The Survival Guide for Dealing with Chronic Complainers

How to deal with chronic complainers

The constant negativity issuing forth from chronic complainers presents a huge challenge for those around them. Trying to remain positive, motivated and productive amid a constant stream of complaints and dissatisfaction can try anyone's patience.

Trying to be helpful will always backfire. Nothing makes chronic complainers happier, than being more miserable than their friends.

Optimists see: A glass half full. Pessimists see: A glass half empty. Chronic complainers see: A glass that is slightly chipped holding water that isn't cold enough, probably because its tap water when I asked for bottled water and wait, there's a smudge on the rim too, which means the glass wasn't cleaned properly and now I'll probably end up with some kind of virus-why do these things always happen to me?!

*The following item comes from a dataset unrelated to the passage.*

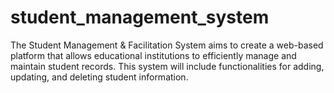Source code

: # student_management_system
The Student Management &amp; Facilitation System aims to create a web-based platform that allows educational institutions to efficiently manage and maintain student records. This system will include functionalities for adding, updating, and deleting student information.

Following are three essential survival tips that can help those who deal with chronic complainers manage a very difficult situation.

 

 

Understanding the Chronic Complainer Mindset

Despite how difficult their constant complaints are for those around them, chronic complainers do not usually see themselves as negative people. Rather they perceive themselves as forever being on the losing end of things, as drawing the short straw on a daily basis. Therefore they see the world as being negative and themselves as merely responding appropriately to the annoying, aggravating or unfortunate circumstances of their lives.

Even those chronic complainers who do recognize their prodigious complaining output truly believe their unlucky lot in life more than justifies their expressing their dissatisfactions to those around them because after all, it is they who have been saddled with terrible misfortune and more problems than most.

Survival Tip #1: Do not try to convince a chronic complainer things are 'not as bad' as they think they are or suggest they are 'over-reacting' to events and situations. Doing so will only compel the chronic complainer to mention ten additional complaints, dissatisfactions and misfortunes you have not yet heard about and that might give you a better understanding of how terrible their lives actually are.

Understanding What Chronic Complainers Want

Chronic complainers complain to those around them because they seek one thing-sympathy and emotional validation (you can read instructions about how to provide emotional validation like a champ here). In other words, they want you to validate their experience, to tell them that indeed their glass was chipped, that ye, they were given tap water rather than bottled water and that in fact, they should probably get a good night's sleep so they can ward off whatever nasty germs were embedded in that nasty smudge on the rim.

Survival Tip #2: The quickest way to extract yourself from a complaining soliloquy or shorten their grumble-a-thon is to validate their feelings, express sympathy (which must sound authentic or it will not do the trick. See how to be empathic here) and then redirect them to the task at hand. For example, "The printer jammed on you again? Gee, that's incredibly annoying! I know it's hard to shrug off those kinds of things but I hope you can be a trooper because we really have to get back to the Penske file..."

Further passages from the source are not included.